This is how XRP traders can long this pattern
XRP investors have had a lot to cheer about lately. The alt has risen to a near 3- month high at $1.35 after rallying by 50% from $0.90. Its weekly ROI stands at over 24%, which is the second highest percentage gains among the top 10 coins by market cap. On the charts, buyers seemed to take a breather as prices moved south over the past few days, but another buy opportunity was on the table. At the time of writing, XRP traded at $1.11 with a market cap of $52.3 Billion.
XRP 4-hour Chart
XRP’s descending wedge approached a critical support zone of $1.04-1.15, which was also backed the 50-SMA (yellow). Ideally, a breakout above the upper trendline would result in a hike towards the highest point of contact in the pattern at $1.33 (target)- which would signify gains of 19.5%. Keep in mind that the 20-SMA (red) still ran bearish and could limit an upside move even in case of a breakout. To negate this setup, sellers would first need to target a close below $1.05, from where additional drawdowns can be expected.
Before making any moves, bulls needed to negotiate through some red flags in the XRP market. The Awesome Oscillator fell below the half-line due to constant selling pressure- a development that usually functions as a sell-signal. Meanwhile, the RSI and MACD were slightly more measured. The RSI moved flat in bearish-neutral territory, while the MACD held above the half-line. Its histogram even noted some receding bearish momentum.

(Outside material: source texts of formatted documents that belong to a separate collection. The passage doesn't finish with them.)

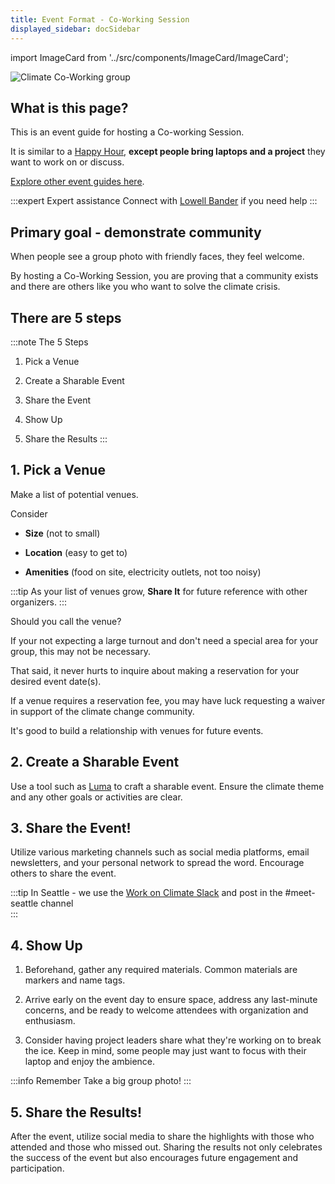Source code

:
 ```yaml
---
title: Event Format - Co-Working Session
displayed_sidebar: docSidebar
---
```

import ImageCard from '../src/components/ImageCard/ImageCard';

![Climate Co-Working group](/img/climate-tech-co-working-seattle.jpg)

## What is this page?

This is an event guide for hosting a Co-working Session.

It is similar to a [Happy Hour](happy-hour), **except people bring laptops and a project** they want to work on or discuss.

[Explore other event guides here](event-guide).

<!-- <div style={{ display: 'flex', flexWrap: 'wrap'}}>
    <ImageCard
    title="Go back to the full Event Oranizers Guide"
    description="This page is one of several event guides available"
    imageUrl="/img/women-in-climate-seattle.jpg"
    linkUrl="/event-guide"
    />
</div> -->

:::expert Expert assistance
Connect with [Lowell Bander](https://linkedin.com/in/lowellbander) if you need help
:::

## Primary goal - demonstrate community

When people see a group photo with friendly faces, they feel welcome.

By hosting a Co-Working Session, you are proving that a community exists and there are others like you who want to solve the climate crisis.


## There are 5 steps

:::note The 5 Steps
1. Pick a Venue

2. Create a Sharable Event

3. Share the Event

4. Show Up

5. Share the Results
:::

## 1. Pick a Venue

Make a list of potential venues.

Consider
- **Size** (not to small)

- **Location** (easy to get to)

- **Amenities** (food on site, electricity outlets, not too noisy)

:::tip
As your list of venues grow, **Share It** for future reference with other organizers.
:::

Should you call the venue?

If your not expecting a large turnout and don't need a special area for your group, this may not be necessary.

That said, it never hurts to inquire about making a reservation for your desired event date(s). 

If a venue requires a reservation fee, you may have luck requesting a waiver in support of the climate change community.

It's good to build a relationship with venues for future events.

## 2. Create a Sharable Event
Use a tool such as [Luma](https://lu.ma) to craft a sharable event. Ensure the climate theme and any other goals or activities are clear.

## 3. Share the Event!
Utilize various marketing channels such as social media platforms, email newsletters, and your personal network to spread the word. Encourage others to share the event.

:::tip
In Seattle - we use the [Work on Climate Slack](workonclimate.org) and post in the #meet-seattle channel  
:::

## 4. Show Up
1. Beforehand, gather any required materials. Common materials are markers and name tags.

2. Arrive early on the event day to ensure space, address any last-minute concerns, and be ready to welcome attendees with organization and enthusiasm.

3. Consider having project leaders share what they're working on to break the ice. Keep in mind, some people may just want to focus with their laptop and enjoy the ambience.

:::info Remember
Take a big group photo!
:::

## 5. Share the Results!
After the event, utilize social media to share the highlights with those who attended and those who missed out. Sharing the results not only celebrates the success of the event but also encourages future engagement and participation.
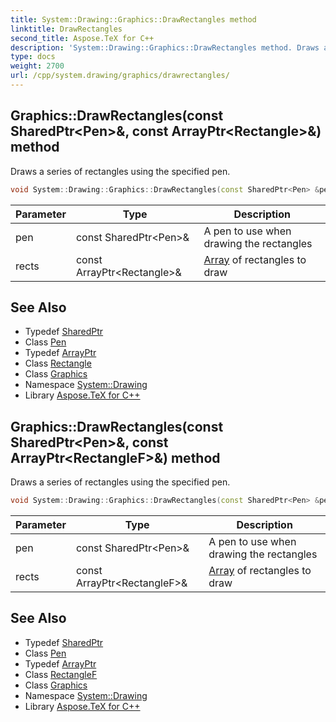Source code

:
 ```yaml
---
title: System::Drawing::Graphics::DrawRectangles method
linktitle: DrawRectangles
second_title: Aspose.TeX for C++
description: 'System::Drawing::Graphics::DrawRectangles method. Draws a series of rectangles using the specified pen in C++.'
type: docs
weight: 2700
url: /cpp/system.drawing/graphics/drawrectangles/
---
```

## Graphics::DrawRectangles(const SharedPtr\<Pen\>\&, const ArrayPtr\<Rectangle\>\&) method


Draws a series of rectangles using the specified pen.

```cpp
void System::Drawing::Graphics::DrawRectangles(const SharedPtr<Pen> &pen, const ArrayPtr<Rectangle> &rects)
```


| Parameter | Type | Description |
| --- | --- | --- |
| pen | const SharedPtr\<Pen\>\& | A pen to use when drawing the rectangles |
| rects | const ArrayPtr\<Rectangle\>\& | [Array](../../../system/array/) of rectangles to draw |

## See Also

* Typedef [SharedPtr](../../../system/sharedptr/)
* Class [Pen](../../pen/)
* Typedef [ArrayPtr](../../../system/arrayptr/)
* Class [Rectangle](../../rectangle/)
* Class [Graphics](../)
* Namespace [System::Drawing](../../)
* Library [Aspose.TeX for C++](../../../)
## Graphics::DrawRectangles(const SharedPtr\<Pen\>\&, const ArrayPtr\<RectangleF\>\&) method


Draws a series of rectangles using the specified pen.

```cpp
void System::Drawing::Graphics::DrawRectangles(const SharedPtr<Pen> &pen, const ArrayPtr<RectangleF> &rects)
```


| Parameter | Type | Description |
| --- | --- | --- |
| pen | const SharedPtr\<Pen\>\& | A pen to use when drawing the rectangles |
| rects | const ArrayPtr\<RectangleF\>\& | [Array](../../../system/array/) of rectangles to draw |

## See Also

* Typedef [SharedPtr](../../../system/sharedptr/)
* Class [Pen](../../pen/)
* Typedef [ArrayPtr](../../../system/arrayptr/)
* Class [RectangleF](../../rectanglef/)
* Class [Graphics](../)
* Namespace [System::Drawing](../../)
* Library [Aspose.TeX for C++](../../../)
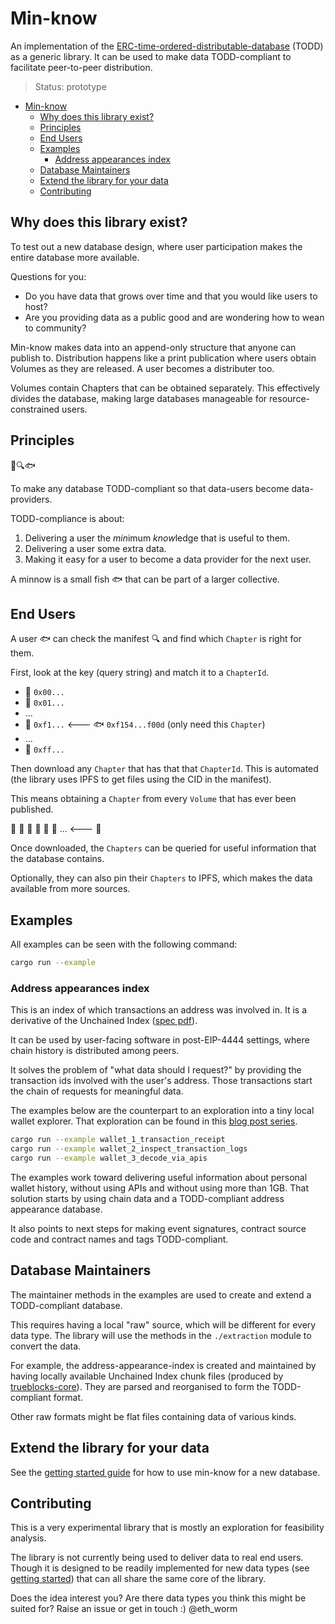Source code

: # Min-know

An implementation of the
[ERC-time-ordered-distributable-database](https://github.com/perama-v/TODD) (TODD)
as a generic library. It can be used to make data TODD-compliant to facilitate
peer-to-peer distribution.

> Status: prototype
- [Min-know](#min-know)
  - [Why does this library exist?](#why-does-this-library-exist)
  - [Principles](#principles)
  - [End Users](#end-users)
  - [Examples](#examples)
    - [Address appearances index](#address-appearances-index)
  - [Database Maintainers](#database-maintainers)
  - [Extend the library for your data](#extend-the-library-for-your-data)
  - [Contributing](#contributing)

## Why does this library exist?

To test out a new database design, where user participation makes the entire database
more available.

Questions for you:
- Do you have data that grows over time and that you would like users
to host?
- Are you providing data as a public good and are wondering how to wean to community?

Min-know makes data into an append-only structure that anyone can publish to.
Distribution happens like a print publication where users obtain Volumes as they
are released. A user becomes a distributer too.

Volumes contain Chapters that can be obtained separately.
This effectively divides the database, making large databases manageable for
resource-constrained users.

## Principles

&#x1F4D8;&#x1F50D;&#x1F41F;

To make any database TODD-compliant so that data-users become data-providers.

TODD-compliance is about:
1. Delivering a user the *min*imum *know*ledge that is useful to them.
2. Delivering a user some extra data.
3. Making it easy for a user to become a data provider for the next user.

A minnow is a small fish &#x1F41F; that can be part of a larger collective.


## End Users

A user &#x1F41F; can check the manifest &#x1F50D; and find which `Chapter` is right for
them.

First, look at the key (query string) and match it to a `ChapterId`.

- &#x1F4D5; `0x00...`
- &#x1F4D7; `0x01...`
- ...
- &#x1F4D8; `0xf1...` <--- &#x1F41F; `0xf154...f00d` (only need this `Chapter`)
- ...
- &#x1F4D9; `0xff...`

Then download any `Chapter` that has that that `ChapterId`. This
is automated (the library uses IPFS to get files using the CID in the manifest).

This means obtaining a `Chapter` from every `Volume` that has ever been published.

&#x1F4D8; &#x1F4D8; &#x1F4D8; &#x1F4D8; &#x1F4D8; &#x1F4D8; ... <--- &#x1F4D8;

Once downloaded, the `Chapters` can be queried for useful information that
the database contains.

Optionally, they can also pin their `Chapters` to IPFS, which makes the data
available from more sources.


## Examples

All examples can be seen with the following command:

```sh
cargo run --example
```

### Address appearances index

This is an index of which transactions an address was involved in.
It is a derivative of the Unchained Index
([spec pdf](https://trueblocks.io/papers/2022/file-format-spec-v0.40.0-beta.pdf)).

It can be used by user-facing software in post-EIP-4444 settings,
where chain history is distributed among peers.

It solves the problem of "what data should I request?" by
providing the transaction ids involved with the user's address.
Those transactions start the chain of requests for meaningful data.

The examples below are the counterpart to an exploration into
a tiny local wallet explorer. That exploration can be found in
this [blog post series](https://perama-v.github.io/ethereum/protocol/poking).

```sh
cargo run --example wallet_1_transaction_receipt
cargo run --example wallet_2_inspect_transaction_logs
cargo run --example wallet_3_decode_via_apis
```
The examples work toward delivering useful information about personal wallet
history, without using APIs and without using more than 1GB. That solution
starts by using chain data and a TODD-compliant address appearance database.

It also points to next steps for making event signatures, contract source code and
contract names and tags TODD-compliant.

## Database Maintainers

The maintainer methods in the examples are used to create and extend a
TODD-compliant database.

This requires having a local "raw" source, which will be different for every
data type. The library will use the methods in the `./extraction` module
to convert the data.

For example, the address-appearance-index is created and maintained by
having locally available Unchained Index chunk files (produced by
[trueblocks-core](https://github.com/TrueBlocks/trueblocks-core)).
They are parsed and reorganised to form the TODD-compliant format.

Other raw formats might be flat files containing data of various kinds.

## Extend the library for your data

See the [getting started guide](./GETTING_STARTED.md) for how to use min-know for
a new database.

## Contributing

This is a very experimental library that is mostly an exploration for
feasibility analysis.

The library is not currently being used to deliver data to real end users.
Though it is designed to be readily implemented for new data types
(see [getting started](./GETTING_STARTED.md)) that can all share the
same core of the library.

Does the idea interest you? Are there data types you think this might be
suited for? Raise an issue or get in touch :) @eth_worm
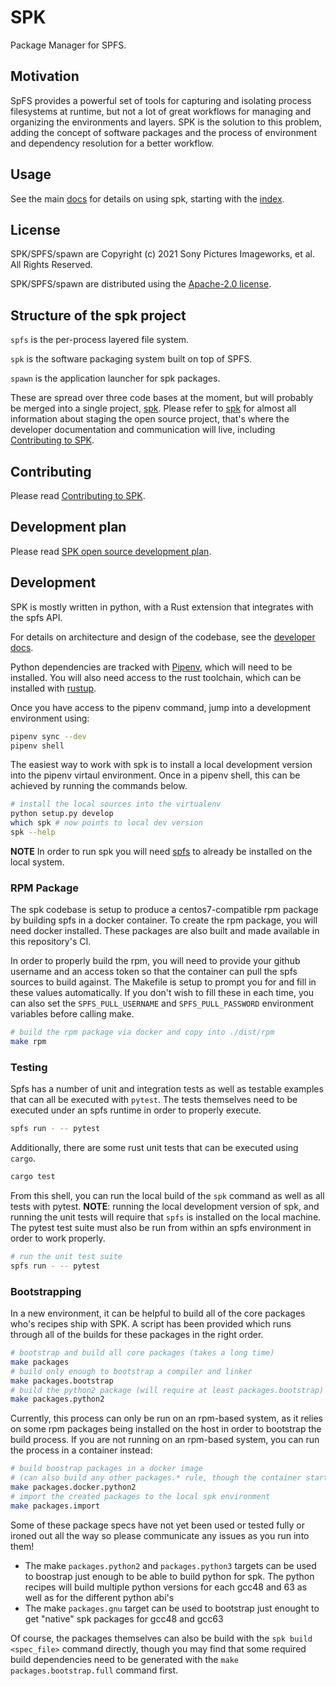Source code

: <!-- Copyright (c) 2021 Sony Pictures Imageworks, et al. -->
<!-- SPDX-License-Identifier: Apache-2.0 -->
<!-- https://github.com/imageworks/spk -->

# SPK

Package Manager for SPFS.

## Motivation

SpFS provides a powerful set of tools for capturing and isolating process filesystems at runtime, but not a lot of great workflows for managing and organizing the environments and layers. SPK is the solution to this problem, adding the concept of software packages and the process of environment and dependency resolution for a better workflow.

## Usage

See the main [docs](docs/) for details on using spk, starting with the [index](docs/_index.md).

## License

SPK/SPFS/spawn are Copyright (c) 2021 Sony Pictures Imageworks, et al.
All Rights Reserved.

SPK/SPFS/spawn are distributed using the [Apache-2.0 license](LICENSE.txt).


## Structure of the spk project

`spfs` is the per-process layered file system.

`spk` is the software packaging system built on top of SPFS.

`spawn` is the application launcher for spk packages.

These are spread over three code bases at the moment, but will probably
be merged into a single project, [spk](https://github.com/imageworks/spk).
Please refer to [spk](https://github.com/imageworks/spk) for almost all
information about staging the open source project, that's where the
developer documentation and communication will live, including
[Contributing to SPK](https://github.com/imageworks/spk/CONTRIBUTING.md).


## Contributing

Please read [Contributing to SPK](https://github.com/imageworks/spk/CONTRIBUTING.md).


## Development plan

Please read [SPK open source development plan](https://github.com/imageworks/spk/OPEN_SOURCE_PLAN.md).


## Development

SPK is mostly written in python, with a Rust extension that integrates with the spfs API.

For details on architecture and design of the codebase, see the [developer docs](docs/develop).

Python dependencies are tracked with [Pipenv](https://github.com/pypa/pipenv#installation), which will need to be installed. You will also need access to the rust toolchain, which can be installed with [rustup](https://rustup.sh).

Once you have access to the pipenv command, jump into a development environment using:

```sh
pipenv sync --dev
pipenv shell
```

The easiest way to work with spk is to install a local development version into the pipenv virtaul environment. Once in a pipenv shell, this can be achieved by running the commands below.

```sh
# install the local sources into the virtualenv
python setup.py develop
which spk # now points to local dev version
spk --help
```

**NOTE** In order to run spk you will need [spfs](https://github.com/imageworks/spfs) to already be installed on the local system.

### RPM Package

The spk codebase is setup to produce a centos7-compatible rpm package by building spfs in a docker container. To create the rpm package, you will need docker installed. These packages are also built and made available in this repository's CI.

In order to properly build the rpm, you will need to provide your github username and an access token so that the container can pull the spfs sources to build against. The Makefile is setup to prompt you for and fill in these values automatically. If you don't wish to fill these in each time, you can also set the `SPFS_PULL_USERNAME` and `SPFS_PULL_PASSWORD` environment variables before calling make.

```sh
# build the rpm package via docker and copy into ./dist/rpm
make rpm
```

### Testing

Spfs has a number of unit and integration tests as well as testable examples that can all be executed with `pytest`. The tests themselves need to be executed under an spfs runtime in order to properly execute.

```sh
spfs run - -- pytest
```

Additionally, there are some rust unit tests that can be executed using `cargo`.

```sh
cargo test
```

From this shell, you can run the local build of the `spk` command as well as all tests with pytest. **NOTE**: running the local development version of spk, and running the unit tests will require that `spfs` is installed on the local machine. The pytest test suite must also be run from within an spfs environment in order to work properly.

```sh
# run the unit test suite
spfs run - -- pytest
```

### Bootstrapping

In a new environment, it can be helpful to build all of the core packages who's recipes ship with SPK. A script has been provided which runs through all of the builds for these packages in the right order.

```sh
# bootstrap and build all core packages (takes a long time)
make packages
# build only enough to bootstrap a compiler and linker
make packages.bootstrap
# build the python2 package (will require at least packages.bootstrap)
make packages.python2
```

Currently, this process can only be run on an rpm-based system, as it relies on some rpm packages being installed on the host in order to bootstrap the build process. If you are not running on an rpm-based system, you can run the process in a container instead:

```sh
# build boostrap packages in a docker image
# (can also build any other packages.* rule, though the container startup is heavy)
make packages.docker.python2
# import the created packages to the local spk environment
make packages.import
```

Some of these package specs have not yet been used or tested fully or ironed out all the way so please communicate any issues as you run into them!

- The make `packages.python2` and `packages.python3` targets can be used to boostrap just enough to be able to build python for spk. The python recipes will build multiple python versions for each gcc48 and 63 as well as for the different python abi's
- The make `packages.gnu` target can be used to bootstrap just enought to get "native" spk packages for gcc48 and gcc63

Of course, the packages themselves can also be build with the `spk build <spec_file>` command directly, though you may find that some required build dependencies need to be generated with the `make packages.bootstrap.full` command first.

XRP’s descending wedge presented chances of an incoming hike but a few scenarios needed to play out before that. Losses needed to be contained within $1.04-$1.15, while the 20-SMA had to toppled to fully realize XRP’s potential. Meanwhile, traders could long XRP within the aforementioned support but must be cautious of a close below $1.04 as this would trigger an extended decline.